» **Activity**
Leaving out any pictures, transcribe every record exactly.

» **Dataset entries**
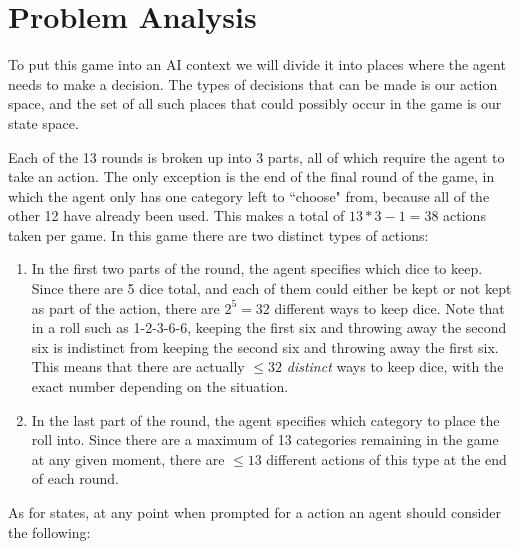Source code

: \documentclass{article}
\begin{document}
\section{Problem Analysis}

To put this game into an AI context we will divide it into places where the
agent needs to make a decision. The types of decisions that can be made is our 
action space, and the set of all such places that could possibly occur in the
game is our state space.

\vspace{1em}

Each of the 13 rounds is broken up into 3 parts, all of which require the
agent to take an action. The only exception is the end of the final round of
the game, in which the agent only has one category left to ``choose" from,
because all of the other 12 have already been used. This makes a total of 
$13*3-1=38$ actions taken per game. In this game there are two distinct types of
actions: 

\begin{enumerate}
\item{}
In the 
first two parts of the round, the agent specifies which dice to keep. Since
there are 5 dice total, and each of them could either be kept or not kept as 
part of the action, there are $2^5=32$ different ways to keep dice. Note that in
a roll such as 1-2-3-6-6, keeping the first six and throwing away the second six
is indistinct from keeping the second six and throwing away the first six. This
means that there are actually $\le 32$ \emph{distinct} ways to keep dice, with
the exact number depending on the situation.

\item{}
In the last part of the round, the agent specifies which category to place the
roll into. Since there are a maximum of 13 categories remaining in the game at
any given moment, there are $\le 13$ different actions of this type at the end
of each round.

\end{enumerate}

As for states, at any point when prompted for a action an agent should
consider the following:
\end{document}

» **Answer section**
Source code

: \documentclass{article}
\begin{document}
\section{Problem Analysis}

To put this game into an AI context we will divide it into places where the
agent needs to make a decision. The types of decisions that can be made is our 
action space, and the set of all such places that could possibly occur in the
game is our state space.

\vspace{1em}

Each of the 13 rounds is broken up into 3 parts, all of which require the
agent to take an action. The only exception is the end of the final round of
the game, in which the agent only has one category left to ``choose" from,
because all of the other 12 have already been used. This makes a total of 
$13*3-1=38$ actions taken per game. In this game there are two distinct types of
actions: 

\begin{enumerate}
\item{}
In the 
first two parts of the round, the agent specifies which dice to keep. Since
there are 5 dice total, and each of them could either be kept or not kept as 
part of the action, there are $2^5=32$ different ways to keep dice. Note that in
a roll such as 1-2-3-6-6, keeping the first six and throwing away the second six
is indistinct from keeping the second six and throwing away the first six. This
means that there are actually $\le 32$ \emph{distinct} ways to keep dice, with
the exact number depending on the situation.

\item{}
In the last part of the round, the agent specifies which category to place the
roll into. Since there are a maximum of 13 categories remaining in the game at
any given moment, there are $\le 13$ different actions of this type at the end
of each round.

\end{enumerate}

As for states, at any point when prompted for a action an agent should
consider the following:
\end{document}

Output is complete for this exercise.